Member Group : Center Square

By Kim Jarrett

An election reform bill passed and signed into law last year will create some uncertainty and possible added expenses to this year’s elections, county elections officials told the Pennsylvania Senate Majority Policy Commission.

Act 77 allows voters to mail in their ballots during a 50-day window before the election and changes the way they will be counted. Timothy Benyo, chief clerk for the Lehigh County Office of the Election Board, used the word “uncertainty” to describe what election officials are facing.

“We don’t know how many ballots we are going to need to send out,” Benyo said. “We don’t know how many ballots are going to be returned. We don’t know how many people are going to show up at the polls.”

“County voter registration offices do not have the staff or resources to serve as an early in-person vote center, and that is what Act 77 is going to turn us into,” said Forrest Lehman, director of elections for Lycoming County.

The mail-in and absentee ballots may also cause delays in reporting results on election nights. The ballots must be counted in one central location on election night instead of at each precinct, possibly leaving some races undecided on election night. The delay could be longer in the one-third of Pennsylvania counties that will be using new voting machines for the first time during the April 28 presidential primary.

“I think we will be OK, but I have a lot of sympathy for the counties who have to roll out their new equipment and who have to comply with Act 77 at the same time,” Lehman said.

Election officials also expressed concerns about the costs of mail-in ballots.

“We don’t know how many mail-in ballots and absentee ballots we are going to receive,” said Joe Kantz, Snyder County Board of Commissioners Chairman and co-chair of the Elections Reform Committee of the County Commissioners Association of Pennsylvania. “And it may seem like a minuscule financial issue, but counties have no way of knowing how much postage we need to budget for.”

Lehman also said having separate envelopes for mail-in and absentee ballots is an additional cost.

Sen. Kristin Phillip-Hill asked Lehman how to balance voter’s rights with the costs of special elections.

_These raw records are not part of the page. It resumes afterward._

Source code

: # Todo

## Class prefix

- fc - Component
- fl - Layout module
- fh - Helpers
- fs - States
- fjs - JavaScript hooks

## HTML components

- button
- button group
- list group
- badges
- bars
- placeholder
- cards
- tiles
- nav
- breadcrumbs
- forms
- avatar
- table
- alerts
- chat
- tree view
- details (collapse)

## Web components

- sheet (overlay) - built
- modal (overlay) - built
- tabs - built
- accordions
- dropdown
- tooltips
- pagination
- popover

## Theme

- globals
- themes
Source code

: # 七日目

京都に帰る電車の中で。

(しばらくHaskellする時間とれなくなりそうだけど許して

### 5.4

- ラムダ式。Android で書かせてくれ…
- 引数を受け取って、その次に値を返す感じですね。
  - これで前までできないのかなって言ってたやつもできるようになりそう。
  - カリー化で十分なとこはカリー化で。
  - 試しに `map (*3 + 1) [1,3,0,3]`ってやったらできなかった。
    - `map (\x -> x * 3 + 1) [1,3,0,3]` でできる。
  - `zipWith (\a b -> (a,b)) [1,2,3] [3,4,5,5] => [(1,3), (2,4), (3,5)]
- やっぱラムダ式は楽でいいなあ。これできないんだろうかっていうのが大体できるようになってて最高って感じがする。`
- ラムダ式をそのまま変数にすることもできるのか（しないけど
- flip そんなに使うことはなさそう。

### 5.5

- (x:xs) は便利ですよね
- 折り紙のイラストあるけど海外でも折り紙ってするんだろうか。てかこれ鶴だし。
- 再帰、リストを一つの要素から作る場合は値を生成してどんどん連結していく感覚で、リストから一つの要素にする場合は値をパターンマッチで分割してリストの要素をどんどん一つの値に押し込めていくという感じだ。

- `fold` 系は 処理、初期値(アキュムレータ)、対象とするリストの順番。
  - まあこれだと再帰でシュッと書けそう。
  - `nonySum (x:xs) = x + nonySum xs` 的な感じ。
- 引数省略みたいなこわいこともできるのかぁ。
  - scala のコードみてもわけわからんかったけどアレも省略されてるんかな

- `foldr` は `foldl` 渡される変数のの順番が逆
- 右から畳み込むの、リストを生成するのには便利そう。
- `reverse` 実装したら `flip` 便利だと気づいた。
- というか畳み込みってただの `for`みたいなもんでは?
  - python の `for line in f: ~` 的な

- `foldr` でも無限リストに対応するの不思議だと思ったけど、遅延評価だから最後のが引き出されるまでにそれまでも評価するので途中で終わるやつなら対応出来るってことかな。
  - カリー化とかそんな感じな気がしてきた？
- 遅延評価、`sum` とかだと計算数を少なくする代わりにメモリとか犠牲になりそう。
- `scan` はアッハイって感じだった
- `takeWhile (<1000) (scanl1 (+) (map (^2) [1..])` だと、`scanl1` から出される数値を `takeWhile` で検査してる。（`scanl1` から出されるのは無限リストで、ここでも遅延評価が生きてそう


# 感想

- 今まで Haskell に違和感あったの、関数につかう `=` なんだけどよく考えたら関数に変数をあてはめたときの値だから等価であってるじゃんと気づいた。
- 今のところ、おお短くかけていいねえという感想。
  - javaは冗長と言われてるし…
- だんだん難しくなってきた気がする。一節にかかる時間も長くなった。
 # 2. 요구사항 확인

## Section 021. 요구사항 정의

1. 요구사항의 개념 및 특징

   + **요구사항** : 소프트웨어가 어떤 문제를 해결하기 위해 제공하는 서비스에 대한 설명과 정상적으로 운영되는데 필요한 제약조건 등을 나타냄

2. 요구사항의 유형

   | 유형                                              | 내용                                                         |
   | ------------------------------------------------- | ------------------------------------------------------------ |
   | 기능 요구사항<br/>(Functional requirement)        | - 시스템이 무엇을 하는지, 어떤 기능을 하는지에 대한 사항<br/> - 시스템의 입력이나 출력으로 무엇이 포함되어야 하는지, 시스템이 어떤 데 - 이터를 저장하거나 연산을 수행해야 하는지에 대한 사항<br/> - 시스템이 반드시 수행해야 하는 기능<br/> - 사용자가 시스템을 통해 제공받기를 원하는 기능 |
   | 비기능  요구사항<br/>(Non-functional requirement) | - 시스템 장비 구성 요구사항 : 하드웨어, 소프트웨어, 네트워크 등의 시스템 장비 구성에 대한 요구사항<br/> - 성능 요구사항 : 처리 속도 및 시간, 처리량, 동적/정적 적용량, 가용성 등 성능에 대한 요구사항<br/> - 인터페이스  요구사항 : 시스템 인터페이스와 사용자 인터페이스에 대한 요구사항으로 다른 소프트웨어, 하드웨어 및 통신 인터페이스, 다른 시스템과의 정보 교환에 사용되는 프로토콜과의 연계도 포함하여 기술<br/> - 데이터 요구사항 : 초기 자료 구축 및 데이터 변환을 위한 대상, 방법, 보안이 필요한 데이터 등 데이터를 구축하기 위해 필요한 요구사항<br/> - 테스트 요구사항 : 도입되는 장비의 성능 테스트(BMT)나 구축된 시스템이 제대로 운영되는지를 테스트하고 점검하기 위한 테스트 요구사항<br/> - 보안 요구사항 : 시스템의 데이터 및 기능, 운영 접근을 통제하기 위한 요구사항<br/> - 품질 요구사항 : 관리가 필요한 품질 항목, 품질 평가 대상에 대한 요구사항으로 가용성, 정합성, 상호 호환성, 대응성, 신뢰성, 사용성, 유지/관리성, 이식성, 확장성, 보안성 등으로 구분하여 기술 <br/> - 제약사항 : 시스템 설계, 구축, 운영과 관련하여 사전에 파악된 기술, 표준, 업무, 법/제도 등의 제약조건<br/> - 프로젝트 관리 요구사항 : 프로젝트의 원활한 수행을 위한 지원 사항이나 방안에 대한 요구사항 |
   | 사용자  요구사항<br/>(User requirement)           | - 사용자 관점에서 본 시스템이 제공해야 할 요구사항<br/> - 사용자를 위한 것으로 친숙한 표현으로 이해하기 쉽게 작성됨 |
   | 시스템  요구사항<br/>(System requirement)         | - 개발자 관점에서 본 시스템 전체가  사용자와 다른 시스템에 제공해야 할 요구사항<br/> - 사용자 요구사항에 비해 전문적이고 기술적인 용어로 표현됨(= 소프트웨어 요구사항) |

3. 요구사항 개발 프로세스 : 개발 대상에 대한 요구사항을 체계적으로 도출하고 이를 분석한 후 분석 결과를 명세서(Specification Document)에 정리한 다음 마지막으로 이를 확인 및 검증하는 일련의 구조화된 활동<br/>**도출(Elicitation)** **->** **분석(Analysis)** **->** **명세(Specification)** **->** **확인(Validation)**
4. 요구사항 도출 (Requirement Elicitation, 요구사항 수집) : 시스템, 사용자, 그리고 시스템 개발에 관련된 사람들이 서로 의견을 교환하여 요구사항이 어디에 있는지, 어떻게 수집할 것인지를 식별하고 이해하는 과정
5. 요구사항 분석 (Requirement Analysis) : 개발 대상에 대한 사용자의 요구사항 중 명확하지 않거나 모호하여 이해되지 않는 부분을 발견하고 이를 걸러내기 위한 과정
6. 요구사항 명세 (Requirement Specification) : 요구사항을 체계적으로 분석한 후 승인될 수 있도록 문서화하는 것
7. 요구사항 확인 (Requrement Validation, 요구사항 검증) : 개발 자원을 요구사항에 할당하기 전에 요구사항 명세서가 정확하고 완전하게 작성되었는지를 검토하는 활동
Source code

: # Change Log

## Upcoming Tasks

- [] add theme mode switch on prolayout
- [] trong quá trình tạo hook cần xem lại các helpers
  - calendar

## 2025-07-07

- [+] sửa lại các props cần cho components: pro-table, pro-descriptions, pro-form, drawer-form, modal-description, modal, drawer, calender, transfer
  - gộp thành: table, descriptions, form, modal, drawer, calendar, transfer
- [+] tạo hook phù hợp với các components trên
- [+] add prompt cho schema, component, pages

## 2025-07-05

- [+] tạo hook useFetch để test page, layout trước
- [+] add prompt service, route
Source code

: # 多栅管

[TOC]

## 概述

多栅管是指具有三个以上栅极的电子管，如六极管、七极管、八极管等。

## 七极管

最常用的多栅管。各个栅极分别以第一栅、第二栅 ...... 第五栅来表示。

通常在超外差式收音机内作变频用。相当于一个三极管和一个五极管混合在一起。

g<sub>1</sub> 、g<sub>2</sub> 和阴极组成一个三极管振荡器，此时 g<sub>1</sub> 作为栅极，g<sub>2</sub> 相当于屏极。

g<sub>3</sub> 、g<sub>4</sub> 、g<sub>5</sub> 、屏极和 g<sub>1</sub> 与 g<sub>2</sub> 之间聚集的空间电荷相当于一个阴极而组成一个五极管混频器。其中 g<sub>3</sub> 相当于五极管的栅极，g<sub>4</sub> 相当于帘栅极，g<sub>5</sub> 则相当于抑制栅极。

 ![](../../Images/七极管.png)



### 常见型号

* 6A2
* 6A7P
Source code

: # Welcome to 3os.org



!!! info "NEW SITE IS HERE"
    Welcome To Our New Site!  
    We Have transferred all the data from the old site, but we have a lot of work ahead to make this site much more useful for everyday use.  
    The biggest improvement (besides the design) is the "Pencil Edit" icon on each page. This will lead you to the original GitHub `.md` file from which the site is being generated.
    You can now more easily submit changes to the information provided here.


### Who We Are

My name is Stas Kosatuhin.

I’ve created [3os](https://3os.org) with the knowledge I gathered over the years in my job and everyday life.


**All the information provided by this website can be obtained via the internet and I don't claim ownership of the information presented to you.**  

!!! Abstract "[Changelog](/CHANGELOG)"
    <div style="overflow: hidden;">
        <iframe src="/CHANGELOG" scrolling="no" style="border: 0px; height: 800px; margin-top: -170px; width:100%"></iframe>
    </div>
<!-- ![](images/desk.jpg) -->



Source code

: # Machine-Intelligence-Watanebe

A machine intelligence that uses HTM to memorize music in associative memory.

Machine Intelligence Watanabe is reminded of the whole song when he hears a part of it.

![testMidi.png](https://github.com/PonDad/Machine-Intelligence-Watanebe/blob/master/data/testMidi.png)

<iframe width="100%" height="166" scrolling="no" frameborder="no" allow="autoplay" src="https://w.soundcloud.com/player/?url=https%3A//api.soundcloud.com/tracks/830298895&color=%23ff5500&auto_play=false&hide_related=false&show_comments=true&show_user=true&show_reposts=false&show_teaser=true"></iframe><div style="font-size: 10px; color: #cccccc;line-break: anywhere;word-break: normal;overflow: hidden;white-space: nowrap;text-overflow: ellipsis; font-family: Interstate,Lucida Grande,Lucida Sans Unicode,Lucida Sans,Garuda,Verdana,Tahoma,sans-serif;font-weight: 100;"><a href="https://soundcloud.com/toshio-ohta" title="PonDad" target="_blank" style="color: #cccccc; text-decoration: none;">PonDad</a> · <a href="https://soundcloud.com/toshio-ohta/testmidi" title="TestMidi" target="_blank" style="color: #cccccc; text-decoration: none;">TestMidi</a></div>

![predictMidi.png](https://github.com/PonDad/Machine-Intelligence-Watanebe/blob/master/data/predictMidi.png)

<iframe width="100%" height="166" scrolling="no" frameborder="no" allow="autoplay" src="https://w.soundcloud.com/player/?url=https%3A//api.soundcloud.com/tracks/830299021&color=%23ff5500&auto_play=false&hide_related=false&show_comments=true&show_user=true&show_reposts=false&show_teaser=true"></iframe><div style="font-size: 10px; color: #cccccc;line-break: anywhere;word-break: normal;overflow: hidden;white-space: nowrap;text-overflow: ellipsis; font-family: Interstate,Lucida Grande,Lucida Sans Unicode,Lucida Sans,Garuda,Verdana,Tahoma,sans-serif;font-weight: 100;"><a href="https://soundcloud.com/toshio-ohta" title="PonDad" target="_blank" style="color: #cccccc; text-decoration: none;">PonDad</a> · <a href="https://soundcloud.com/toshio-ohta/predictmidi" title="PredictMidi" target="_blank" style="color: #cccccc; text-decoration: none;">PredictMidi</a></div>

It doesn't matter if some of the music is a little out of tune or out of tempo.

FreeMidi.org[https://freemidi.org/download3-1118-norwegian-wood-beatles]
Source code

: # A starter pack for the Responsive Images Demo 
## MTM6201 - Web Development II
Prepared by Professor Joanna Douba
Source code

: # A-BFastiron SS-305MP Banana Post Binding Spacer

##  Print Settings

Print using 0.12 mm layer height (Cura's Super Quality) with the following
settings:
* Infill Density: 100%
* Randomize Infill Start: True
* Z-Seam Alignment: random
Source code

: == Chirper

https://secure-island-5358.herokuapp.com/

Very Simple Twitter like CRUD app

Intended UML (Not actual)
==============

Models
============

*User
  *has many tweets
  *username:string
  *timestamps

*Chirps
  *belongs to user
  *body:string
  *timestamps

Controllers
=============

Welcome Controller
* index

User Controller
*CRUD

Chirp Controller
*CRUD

“I think one fact that often gets lost in the discussion about how long a seat goes vacant or what is lost by not having that seat occupied is that while there is a vacancy, those offices remain open and there are many basic constituent services that are still able to be provided,” Lehman said.

Kantz said he understood both sides but, “As a person who is represented in my county by two state representatives who actually went through a special election this past year in 2019, I also know how important it is to me as a commissioner to get to my state representative or my state senator in a very timely fashion.”

A special election to replace former Rep. Movita Johnson-Harrell for her 190th district seat is scheduled for Feb. 25. Three special elections will be held March 17 to fill seats in the 8th, 18th and 58th legislative districts.